Comment

NHS funding boost has failed to address workforce decline

Despite the £20 billion pledge, trusts are still playing catch up due to previous cuts

Despite the £20 billion anniversary pledge, trusts are still playing catch up due to previous cuts

It was only a year ago that prime minister Theresa May gave the NHS a substantial funding gift for its 70th anniversary. A new £20 billion five-year deal was expected to ‘secure the future of the health service’ and deliver everything from improved performance against waiting time targets to transformation in service delivery.

Sense of concern

But despite this funding boost, a definite sense of concern pervades the King’s Fund’s most recent quarterly monitoring report survey of NHS trust finance directors.
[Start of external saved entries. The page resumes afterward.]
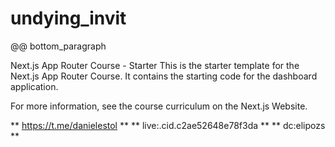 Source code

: # undying_invit
@@ bottom_paragraph

Next.js App Router Course - Starter
This is the starter template for the Next.js App Router Course. It contains the starting code for the dashboard application.

For more information, see the course curriculum on the Next.js Website.

** https://t.me/danielestol **
** live:.cid.c2ae52648e78f3da **
** dc:elipozs **
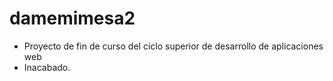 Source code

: # damemimesa2
- Proyecto de fin de curso del ciclo superior de desarrollo de aplicaciones web
- Inacabado.
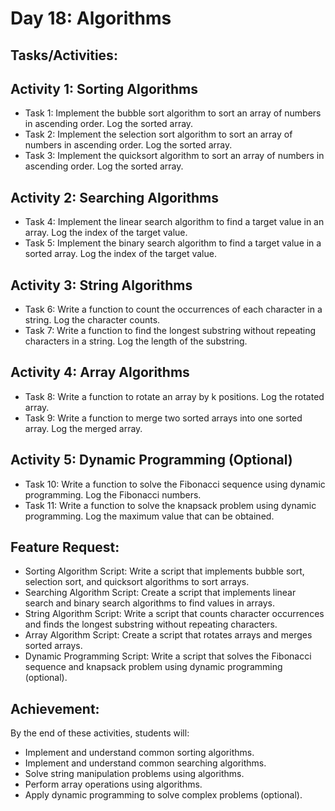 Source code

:# Day 18: Algorithms
## Tasks/Activities:
## Activity 1: Sorting Algorithms

- Task 1: Implement the bubble sort algorithm to sort an array of numbers in ascending order. Log the sorted array.
- Task 2: Implement the selection sort algorithm to sort an array of numbers in ascending order. Log the sorted array.
- Task 3: Implement the quicksort algorithm to sort an array of numbers in ascending order. Log the sorted array.
## Activity 2: Searching Algorithms

- Task 4: Implement the linear search algorithm to find a target value in an array. Log the index of the target value.
- Task 5: Implement the binary search algorithm to find a target value in a sorted array. Log the index of the target value.
## Activity 3: String Algorithms

- Task 6: Write a function to count the occurrences of each character in a string. Log the character counts.
- Task 7: Write a function to find the longest substring without repeating characters in a string. Log the length of the substring.
## Activity 4: Array Algorithms

- Task 8: Write a function to rotate an array by k positions. Log the rotated array.
- Task 9: Write a function to merge two sorted arrays into one sorted array. Log the merged array.
## Activity 5: Dynamic Programming (Optional)

- Task 10: Write a function to solve the Fibonacci sequence using dynamic programming. Log the Fibonacci numbers.
- Task 11: Write a function to solve the knapsack problem using dynamic programming. Log the maximum value that can be obtained.
## Feature Request:
- Sorting Algorithm Script: Write a script that implements bubble sort, selection sort, and quicksort algorithms to sort arrays.
- Searching Algorithm Script: Create a script that implements linear search and binary search algorithms to find values in arrays.
- String Algorithm Script: Write a script that counts character occurrences and finds the longest substring without repeating characters.
- Array Algorithm Script: Create a script that rotates arrays and merges sorted arrays.
- Dynamic Programming Script: Write a script that solves the Fibonacci sequence and knapsack problem using dynamic programming (optional).
## Achievement:
By the end of these activities, students will:

- Implement and understand common sorting algorithms.
- Implement and understand common searching algorithms.
- Solve string manipulation problems using algorithms.
- Perform array operations using algorithms.
- Apply dynamic programming to solve complex problems (optional).
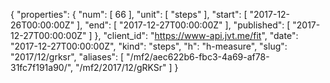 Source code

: {
  "properties": {
    "num": [
      66
    ],
    "unit": [
      "steps"
    ],
    "start": [
      "2017-12-26T00:00:00Z"
    ],
    "end": [
      "2017-12-27T00:00:00Z"
    ],
    "published": [
      "2017-12-27T00:00:00Z"
    ]
  },
  "client_id": "https://www-api.jvt.me/fit",
  "date": "2017-12-27T00:00:00Z",
  "kind": "steps",
  "h": "h-measure",
  "slug": "2017/12/grksr",
  "aliases": [
    "/mf2/aec622b6-fbc3-4a69-af78-31fc7f191a90/",
    "/mf2/2017/12/gRKSr"
  ]
}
Of those surveyed, 80% thought the NHS would miss the key financial targets that were agreed as part of the funding deal. There was also considerable doubt whether the changes to clinical care, such as reducing the number of face-to-face outpatient appointments, would be delivered over the next five years.
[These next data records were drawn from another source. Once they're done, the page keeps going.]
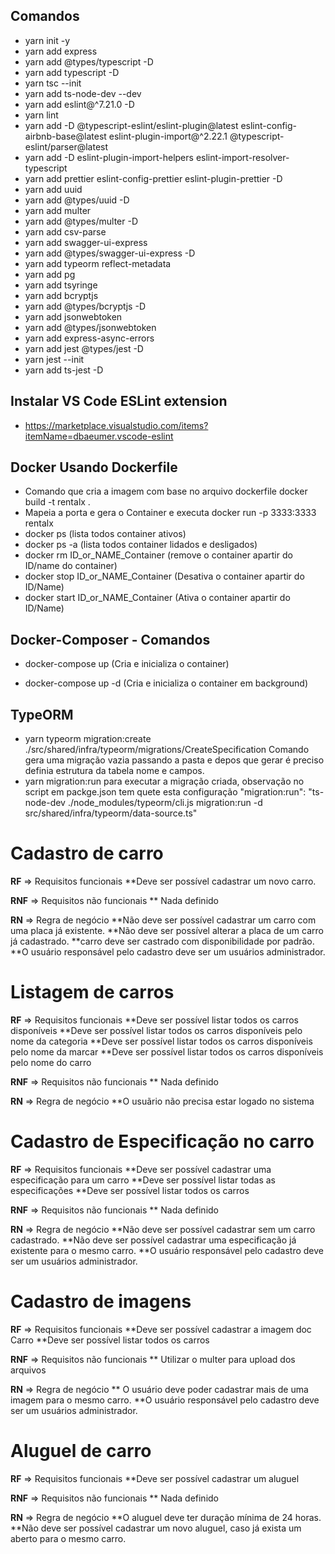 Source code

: ## Comandos

* yarn init -y
* yarn add express
* yarn add @types/typescript -D
* yarn add typescript -D
* yarn tsc --init
* yarn add ts-node-dev --dev
* yarn add eslint@^7.21.0 -D
* yarn lint
* yarn add -D @typescript-eslint/eslint-plugin@latest eslint-config-airbnb-base@latest eslint-plugin-import@^2.22.1 @typescript-eslint/parser@latest
* yarn add -D eslint-plugin-import-helpers eslint-import-resolver-typescript
* yarn add prettier eslint-config-prettier eslint-plugin-prettier -D
* yarn add uuid
* yarn add @types/uuid -D
* yarn add multer 
* yarn add @types/multer -D
* yarn add csv-parse
* yarn add swagger-ui-express
* yarn add @types/swagger-ui-express -D
* yarn add typeorm reflect-metadata
* yarn add pg
* yarn add tsyringe
* yarn add bcryptjs
* yarn add @types/bcryptjs -D
* yarn add jsonwebtoken
* yarn add @types/jsonwebtoken
* yarn add express-async-errors
* yarn add jest @types/jest -D
* yarn jest --init
* yarn add  ts-jest -D

## Instalar VS Code ESLint extension
* https://marketplace.visualstudio.com/items?itemName=dbaeumer.vscode-eslint

## Docker Usando Dockerfile


* Comando que cria a imagem com base no arquivo dockerfile docker build -t  rentalx .
* Mapeia a porta e gera o Container  e executa docker run  -p 3333:3333 rentalx
* docker ps (lista todos container ativos)
* docker ps -a (lista todos container lidados e desligados)
* docker rm ID_or_NAME_Container (remove o container apartir do ID/name do container)
* docker stop ID_or_NAME_Container (Desativa o container apartir do ID/Name)
* docker start ID_or_NAME_Container (Ativa o container apartir do ID/Name)



## Docker-Composer - Comandos

* docker-compose up (Cria e inicializa o container)

* docker-compose up -d (Cria e inicializa o container em background)

## TypeORM 

* yarn typeorm migration:create ./src/shared/infra/typeorm/migrations/CreateSpecification Comando gera uma migração vazia passando a pasta e depos que gerar é preciso definia estrutura da tabela nome e campos.
* yarn migration:run para executar a migração criada, observação no script em packge.json tem quete esta configuração "migration:run": "ts-node-dev ./node_modules/typeorm/cli.js migration:run -d src/shared/infra/typeorm/data-source.ts"


# Cadastro de carro

**RF** => Requisitos funcionais
    **Deve ser possível cadastrar um novo carro.
    

**RNF** => Requisitos não funcionais
   ** Nada definido

**RN** => Regra de negócio
    **Não deve ser possível cadastrar um carro com uma placa já existente.
    **Não deve ser possível alterar a placa de um carro já cadastrado.
    **carro deve ser castrado com disponibilidade por padrão.
    **O usuário responsável pelo cadastro deve ser  um usuários administrador.

# Listagem de carros

**RF** => Requisitos funcionais
    **Deve ser possível listar todos os carros disponíveis
    **Deve ser possível listar todos os carros disponíveis pelo nome da categoria
    **Deve ser possível listar todos os carros disponíveis pelo nome da marcar
    **Deve ser possível listar todos os carros disponíveis pelo nome do carro

**RNF** => Requisitos não funcionais
   ** Nada definido

**RN** => Regra de negócio
 **O usuãrio não precisa estar logado no sistema

# Cadastro de Especificação no carro

**RF** => Requisitos funcionais
    **Deve ser possível cadastrar uma especificação para um carro
    **Deve ser possível listar todas as especificações
    **Deve ser possível listar todos os carros

**RNF** => Requisitos não funcionais
   ** Nada definido

**RN** => Regra de negócio
  **Não deve ser possível cadastrar sem um carro cadastrado.
  **Não deve ser possível cadastrar uma especificação já existente para o mesmo carro.
  **O usuário responsável pelo cadastro deve ser  um usuários administrador.

# Cadastro de imagens

**RF** => Requisitos funcionais
    **Deve ser possível cadastrar a imagem doc Carro
    **Deve ser possível listar todos os carros

**RNF** => Requisitos não funcionais
   ** Utilizar o multer para upload dos arquivos

**RN** => Regra de negócio
    ** O usuário deve poder cadastrar mais de uma imagem para o mesmo carro.
    **O usuário responsável pelo cadastro deve ser  um usuários administrador.

# Aluguel de carro

**RF** => Requisitos funcionais
**Deve ser possível cadastrar um aluguel 

**RNF** => Requisitos não funcionais
   ** Nada definido

**RN** => Regra de negócio
  **O aluguel deve ter duração mínima de 24 horas. 
  **Não deve ser possível cadastrar um novo aluguel, caso já exista um aberto para o mesmo carro.
   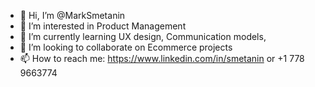 - 👋 Hi, I’m @MarkSmetanin
- 👀 I’m interested in Product Management
- 🌱 I’m currently learning UX design, Communication models, 
- 💞️ I’m looking to collaborate on Ecommerce projects
- 📫 How to reach me: https://www.linkedin.com/in/smetanin or +1 778 9663774 

<!---
MarkSmetanin/MarkSmetanin is a ✨ special ✨ repository because its `README.md` (this file) appears on your GitHub profile.
You can click the Preview link to take a look at your changes.
--->
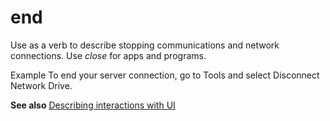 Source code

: # end

Use as a verb to describe stopping communications and network connections. Use *close* for apps and programs.

Example To end your server connection, go to Tools and select Disconnect Network Drive.

**See also** [Describing interactions with UI](/style-guide/procedures-instructions/describing-interactions-with-ui)
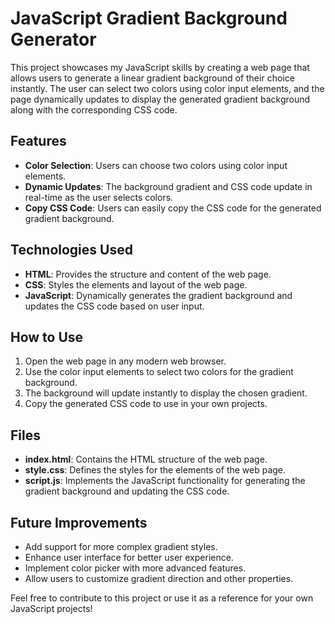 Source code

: # JavaScript Gradient Background Generator

This project showcases my JavaScript skills by creating a web page that allows users to generate a linear gradient background of their choice instantly. The user can select two colors using color input elements, and the page dynamically updates to display the generated gradient background along with the corresponding CSS code.

## Features
- **Color Selection**: Users can choose two colors using color input elements.
- **Dynamic Updates**: The background gradient and CSS code update in real-time as the user selects colors.
- **Copy CSS Code**: Users can easily copy the CSS code for the generated gradient background.

## Technologies Used
- **HTML**: Provides the structure and content of the web page.
- **CSS**: Styles the elements and layout of the web page.
- **JavaScript**: Dynamically generates the gradient background and updates the CSS code based on user input.

## How to Use
1. Open the web page in any modern web browser.
2. Use the color input elements to select two colors for the gradient background.
3. The background will update instantly to display the chosen gradient.
4. Copy the generated CSS code to use in your own projects.

## Files
- **index.html**: Contains the HTML structure of the web page.
- **style.css**: Defines the styles for the elements of the web page.
- **script.js**: Implements the JavaScript functionality for generating the gradient background and updating the CSS code.

## Future Improvements
- Add support for more complex gradient styles.
- Enhance user interface for better user experience.
- Implement color picker with more advanced features.
- Allow users to customize gradient direction and other properties.

Feel free to contribute to this project or use it as a reference for your own JavaScript projects!
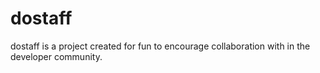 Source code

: # dostaff
dostaff is a project created for fun to encourage collaboration with in the developer community.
So why then, just one year into this new funding deal, does it feel like anything but a time of plenty in health and care services?

There are two fundamental reasons: there is not enough funding for growth, and funding alone is not enough.  

Unprotected funding

The new funding deal promises annual increases in NHS funding of 3.4%. This is far greater than what the NHS has received annually over the past five years, and would be viewed enviously by other public services that continue to see their budgets cut or remaining unchanged.

But this deal is not a bonanza, and is still less than the 3.7% average annual growth the NHS has made over the past 70 years.

‘Underinvestment in capital budgets over recent years has led to staff increasingly working with unreliable equipment and in unsafe environments’

And crucially, the new NHS funding deal only applies to a narrow definition of health spending – services covered by NHS England’s mandate. This means funding for crucial budgets such as the continuing education and training of the workforce, investment in buildings and equipment, public health services and social care are all unprotected from further cuts or pressures.

These budgets matter. The cost of returning NHS buildings and equipment to their desired state has now reached £6 billion. And the underinvestment in capital budgets over recent years has led to staff increasingly working with unreliable equipment and in unsafe environments. Chronic underinvestment in adult social care has led to patients waiting longer in hospital than is clinically needed, and NHS bed occupancy levels that are now sky-high throughout the year.

Unsurprisingly then, finance directors in our survey gave a high priority to further investment in these areas. In July 2019, the secretary of state for health and social care Matt Hancock described the ‘historical oddity’ of treating budgets for education and training differently to the rest of the NHS England budget. It is entirely in the government’s power to erase this oddity and make good on its commitment to deliver the resources the NHS workforce needs to deliver the ambitions of the NHS Long Term Plan.

Failure to fund growth

So, there is reason to be gloomy because there is not enough funding for the NHS, but that is only part of the story. In the past two to three years it has become increasingly apparent that the factor that most affects our ability to improve care for patients and transform services is not the level of funding but the state of the workforce.

With 40,000 vacant nursing posts and increasing numbers of staff leaving the NHS due to poor work-life balance, we know that not enough new staff members are being trained or recruited and not enough is being done to retain the staff we have. For these reasons, staff morale was the second-highest concern of the finance directors we surveyed.   

But there are some bright green shoots starting to emerge. NHS national bodies are coming together to develop a People Plan that will coordinate workforce planning for the first time in a generation. And more importantly, local organisations are not waiting for permission, guidance or additional funding to take practical steps that could make the NHS a better, more compassionate and flexible employer. Whether that is proposals for free staff car parking at Milton Keynes NHS Foundation Trust, or Guy's and St Thomas' NHS Foundation Trust trying to protect time for staff to have breaks.  

And perhaps it is there – in the actions of local teams and organisations – that we should look for hope.

Supporting progress

Policy analysts like me often talk about workforce pressures as the ‘rate-limiting factor’ for service improvement; something that will restrict the speed of progress. Perhaps a better way to think about the workforce is as the growth factor for any significant improvement in patient care that the NHS hopes to deliver.

But unless national and local leaders embrace this reality, and provide the resources and support the NHS workforce needs, patients will face a long wait before they see the improvements in care the NHS’s anniversary funding boost promised.